Gerichtspräsident Marc Gmünder erklärte das Urteil wie folgt: «Die Zeit der Jugendstrafen ist vorbei. Carlos befindet sich in einer Abwärtsspirale, der mit einer stationären Massnahme ein Ende bereitet werden muss.» Das Gericht kam zum Schluss, dass Carlos' Rückfallquote «evident» sei. Man müsse die Öffentlichkeit schützen, weshalb Carlos eine kleine Verwahrung erhalte. Der junge Mann solle sich einer stationären Therapie unterziehen – seine psychische Störung solle behandelt werden.
Anders sieht dies Strafrechtsexperte Stephan Schlegel, Rechtsanwalt und Lehrbeauftragter der Universität Zürich. «Die Strafe ist zu hart.» Der Tatbestand – versuchte schwere Körperverletzung – sei taktisch eingesetzt worden, um Carlos aus dem Verkehr zu ziehen. Die Verletzungen des Opfers in der Pöschwies, Prellungen und ein leichtes Schädel-Hirn-Trauma, seien nicht schwerwiegend. Dass Carlos sein Opfer habe lebensgefährlich verletzen wollen, sei eine Annahme, die man machen könne, aber nicht machen müsse. Die Staatsanwaltschaft habe ein solches Delikt aber gebraucht, um eine ordentliche Verwahrung zu fordern. «Und das Gericht hat ein Stück weit mitgemacht», so der Anwalt.
Thomas Häusermann, Verteidiger des Angeklagten, akzeptiert die Strafe nicht, wie er der NZZ sagte. Er halte eine stationäre Therapie angesichts der Vorgeschichte seines Mandanten für keine zielführende Option und fordere eine «angemessene» Freiheitsstrafe.
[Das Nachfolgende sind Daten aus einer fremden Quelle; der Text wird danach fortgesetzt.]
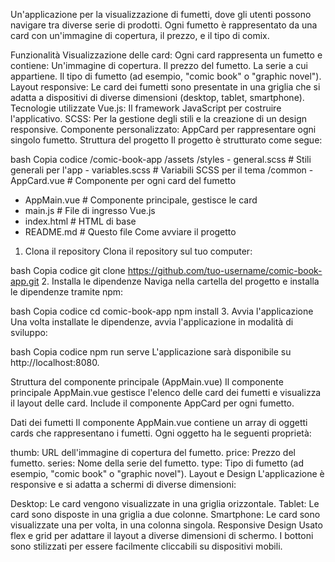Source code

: Un'applicazione per la visualizzazione di fumetti, dove gli utenti possono navigare tra diverse serie di prodotti. Ogni fumetto è rappresentato da una card con un'immagine di copertura, il prezzo, e il tipo di comix.

Funzionalità
Visualizzazione delle card: Ogni card rappresenta un fumetto e contiene:
Un'immagine di copertura.
Il prezzo del fumetto.
La serie a cui appartiene.
Il tipo di fumetto (ad esempio, "comic book" o "graphic novel").
Layout responsive: Le card dei fumetti sono presentate in una griglia che si adatta a dispositivi di diverse dimensioni (desktop, tablet, smartphone).
Tecnologie utilizzate
Vue.js: Il framework JavaScript per costruire l'applicativo.
SCSS: Per la gestione degli stili e la creazione di un design responsive.
Componente personalizzato: AppCard per rappresentare ogni singolo fumetto.
Struttura del progetto
Il progetto è strutturato come segue:

bash
Copia codice
/comic-book-app
/assets
/styles - general.scss # Stili generali per l'app - variables.scss # Variabili SCSS per il tema
/common - AppCard.vue # Componente per ogni card del fumetto

- AppMain.vue # Componente principale, gestisce le card
- main.js # File di ingresso Vue.js
- index.html # HTML di base
- README.md # Questo file
  Come avviare il progetto

1. Clona il repository
   Clona il repository sul tuo computer:

bash
Copia codice
git clone https://github.com/tuo-username/comic-book-app.git 
2. Installa le dipendenze
Naviga nella cartella del progetto e installa le dipendenze tramite npm:

bash
Copia codice
cd comic-book-app
npm install 3. Avvia l'applicazione
Una volta installate le dipendenze, avvia l'applicazione in modalità di sviluppo:

bash
Copia codice
npm run serve
L'applicazione sarà disponibile su http://localhost:8080.

Struttura del componente principale 
(AppMain.vue)
Il componente principale AppMain.vue gestisce l'elenco delle card dei fumetti e visualizza il layout delle card. Include il componente AppCard per ogni fumetto.

Dati dei fumetti
Il componente AppMain.vue contiene un array di oggetti cards che rappresentano i fumetti. Ogni oggetto ha le seguenti proprietà:

thumb: URL dell'immagine di copertura del fumetto.
price: Prezzo del fumetto.
series: Nome della serie del fumetto.
type: Tipo di fumetto (ad esempio, "comic book" o "graphic novel").
Layout e Design
L'applicazione è responsive e si adatta a schermi di diverse dimensioni:

Desktop: Le card vengono visualizzate in una griglia orizzontale.
Tablet: Le card sono disposte in una griglia a due colonne.
Smartphone: Le card sono visualizzate una per volta, in una colonna singola.
Responsive Design
Usato flex e grid per adattare il layout a diverse dimensioni di schermo.
I bottoni sono stilizzati per essere facilmente cliccabili su dispositivi mobili.
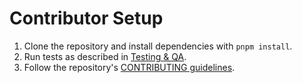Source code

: # Contributor Setup
1. Clone the repository and install dependencies with `pnpm install`.
2. Run tests as described in [Testing & QA](./testing.md).
3. Follow the repository's [CONTRIBUTING guidelines](../../CONTRIBUTING.md).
Deshalb werde er den Fall ans Obergericht weiterziehen. Auch Schlegel hätte diesen Weg gewählt. «Die Verteidigung soll nur eine Freiheitsstrafe beantragen, damit Carlos weiss, dass er eines Tages wieder freikommt.» In seine Augen sei nämlich genau dies das Problem. «Eine stationäre Massnahme kann alle fünf Jahre verlängert werden – im Extremfall bis ans Lebensende.» Normale Gefangene wüssten hingegen, dass sie, sobald sie ihre Strafe abgesessen haben, aus dem Gefängnis entlassen würden. «Das gibt Hoffnung.» Diese fehle Carlos gänzlich.
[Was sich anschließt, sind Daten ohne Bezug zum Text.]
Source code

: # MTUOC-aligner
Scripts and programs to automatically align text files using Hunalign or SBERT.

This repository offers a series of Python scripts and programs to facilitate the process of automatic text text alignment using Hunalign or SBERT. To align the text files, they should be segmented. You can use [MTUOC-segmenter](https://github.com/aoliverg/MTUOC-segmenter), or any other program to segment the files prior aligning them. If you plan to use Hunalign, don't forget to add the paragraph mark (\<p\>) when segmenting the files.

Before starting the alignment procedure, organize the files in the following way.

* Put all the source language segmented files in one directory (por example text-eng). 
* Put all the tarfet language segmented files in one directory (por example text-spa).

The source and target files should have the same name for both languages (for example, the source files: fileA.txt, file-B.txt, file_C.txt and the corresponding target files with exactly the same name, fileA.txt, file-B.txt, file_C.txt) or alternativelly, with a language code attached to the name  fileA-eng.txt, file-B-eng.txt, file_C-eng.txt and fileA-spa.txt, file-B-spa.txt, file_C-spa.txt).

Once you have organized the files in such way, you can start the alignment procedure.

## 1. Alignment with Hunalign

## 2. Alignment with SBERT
Wie bereits bei der Verhandlung ist Carlos auch an der Urteilseröffnung nicht am Bezirksgericht Zürich erschienen. Diese Entscheidung hatte gemäss Schlegel wohl Vor- und Nachteile. Einerseits habe sich Gerichtspräsident Gmünder ein eigenes Bild vom Angeklagten machen können, weil er wegen des Nichterscheinens für ein Gespräch mit Carlos in die Strafanstalt Pöschwies gefahren war. «Anderseits hätte Carlos das Gericht vor Ort beeinflussen können, wenn er sich benommen hätte – das kann er, wie er auch schon bewiesen hat.» Nun sei es ein Abwesenheitsverfahren gewesen, das lediglich auf Akten beruhte. Akten, in denen möglicherweise nicht die ganze Vorgeschichte stehe. Diese sei im Prozess für den Strafrechtsexperten aber zentral: «Man kann Carlos nicht beurteilen, ohne seine Vergangenheit zu kennen.»
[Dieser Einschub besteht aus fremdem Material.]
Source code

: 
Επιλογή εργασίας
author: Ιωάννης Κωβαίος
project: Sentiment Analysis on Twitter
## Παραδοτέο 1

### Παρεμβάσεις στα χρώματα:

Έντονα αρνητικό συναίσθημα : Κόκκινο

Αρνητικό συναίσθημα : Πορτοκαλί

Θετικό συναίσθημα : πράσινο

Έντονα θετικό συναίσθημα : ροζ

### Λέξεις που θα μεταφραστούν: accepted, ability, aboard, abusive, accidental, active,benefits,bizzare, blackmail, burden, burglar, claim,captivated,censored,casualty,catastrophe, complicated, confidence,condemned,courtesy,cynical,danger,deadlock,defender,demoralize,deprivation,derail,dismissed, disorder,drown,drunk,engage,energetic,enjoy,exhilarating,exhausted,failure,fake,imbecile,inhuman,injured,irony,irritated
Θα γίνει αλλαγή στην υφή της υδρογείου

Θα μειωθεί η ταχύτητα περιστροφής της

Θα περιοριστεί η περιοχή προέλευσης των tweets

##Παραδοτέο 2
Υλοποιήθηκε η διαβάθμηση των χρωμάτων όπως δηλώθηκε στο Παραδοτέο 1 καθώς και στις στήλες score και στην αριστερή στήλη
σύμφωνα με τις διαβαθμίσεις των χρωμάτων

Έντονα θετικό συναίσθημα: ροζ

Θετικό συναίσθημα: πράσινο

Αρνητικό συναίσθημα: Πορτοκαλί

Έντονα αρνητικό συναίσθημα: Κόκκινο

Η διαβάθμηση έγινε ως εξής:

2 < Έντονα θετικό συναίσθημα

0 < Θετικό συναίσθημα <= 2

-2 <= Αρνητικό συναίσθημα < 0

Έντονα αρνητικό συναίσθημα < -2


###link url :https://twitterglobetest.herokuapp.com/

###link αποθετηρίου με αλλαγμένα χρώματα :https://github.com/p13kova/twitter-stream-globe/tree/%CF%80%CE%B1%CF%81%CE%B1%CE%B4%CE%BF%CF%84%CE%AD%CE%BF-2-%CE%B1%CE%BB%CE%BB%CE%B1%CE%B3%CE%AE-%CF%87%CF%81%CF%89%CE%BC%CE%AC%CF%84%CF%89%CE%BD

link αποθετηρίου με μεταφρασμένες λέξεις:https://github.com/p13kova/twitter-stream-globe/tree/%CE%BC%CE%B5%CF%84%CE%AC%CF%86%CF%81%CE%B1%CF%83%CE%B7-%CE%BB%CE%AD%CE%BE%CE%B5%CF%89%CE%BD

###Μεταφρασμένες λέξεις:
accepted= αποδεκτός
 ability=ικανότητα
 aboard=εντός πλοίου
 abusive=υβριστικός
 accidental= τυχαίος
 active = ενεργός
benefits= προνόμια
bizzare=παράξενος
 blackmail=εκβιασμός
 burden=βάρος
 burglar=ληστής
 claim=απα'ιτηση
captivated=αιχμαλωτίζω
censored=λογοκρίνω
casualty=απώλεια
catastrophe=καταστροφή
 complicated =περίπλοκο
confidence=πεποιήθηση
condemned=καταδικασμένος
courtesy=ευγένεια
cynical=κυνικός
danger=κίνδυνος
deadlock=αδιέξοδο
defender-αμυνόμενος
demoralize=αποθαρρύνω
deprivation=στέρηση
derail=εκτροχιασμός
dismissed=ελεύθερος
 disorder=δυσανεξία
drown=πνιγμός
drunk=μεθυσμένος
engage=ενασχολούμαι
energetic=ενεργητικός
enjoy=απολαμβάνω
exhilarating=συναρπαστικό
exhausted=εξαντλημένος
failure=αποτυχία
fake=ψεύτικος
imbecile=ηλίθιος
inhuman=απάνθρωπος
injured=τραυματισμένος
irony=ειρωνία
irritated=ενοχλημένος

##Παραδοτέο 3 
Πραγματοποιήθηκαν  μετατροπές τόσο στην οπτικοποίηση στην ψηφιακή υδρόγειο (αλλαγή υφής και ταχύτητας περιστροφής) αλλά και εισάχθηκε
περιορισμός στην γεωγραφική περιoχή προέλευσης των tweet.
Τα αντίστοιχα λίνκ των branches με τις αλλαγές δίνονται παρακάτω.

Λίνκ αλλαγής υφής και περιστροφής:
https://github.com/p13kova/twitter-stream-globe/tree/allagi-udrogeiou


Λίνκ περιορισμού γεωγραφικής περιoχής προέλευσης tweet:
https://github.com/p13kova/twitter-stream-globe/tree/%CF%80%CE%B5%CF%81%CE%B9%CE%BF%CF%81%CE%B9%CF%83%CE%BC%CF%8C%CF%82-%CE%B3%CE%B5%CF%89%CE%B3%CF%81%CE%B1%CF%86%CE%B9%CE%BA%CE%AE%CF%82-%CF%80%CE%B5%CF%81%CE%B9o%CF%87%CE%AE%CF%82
Abgesehen davon, dass das jüngste Urteil an das Obergericht weitergezogen wird, droht Carlos schon weiteres Ungemach: Es wurde bereits ein neues Verfahren gegen ihn eröffnet. Die Staatsanwaltschaft wirft ihm mindestens 16 weitere Delikte vor, die er von November 2018 bis August 2019 begangen haben soll – ebenfalls allesamt in Haft.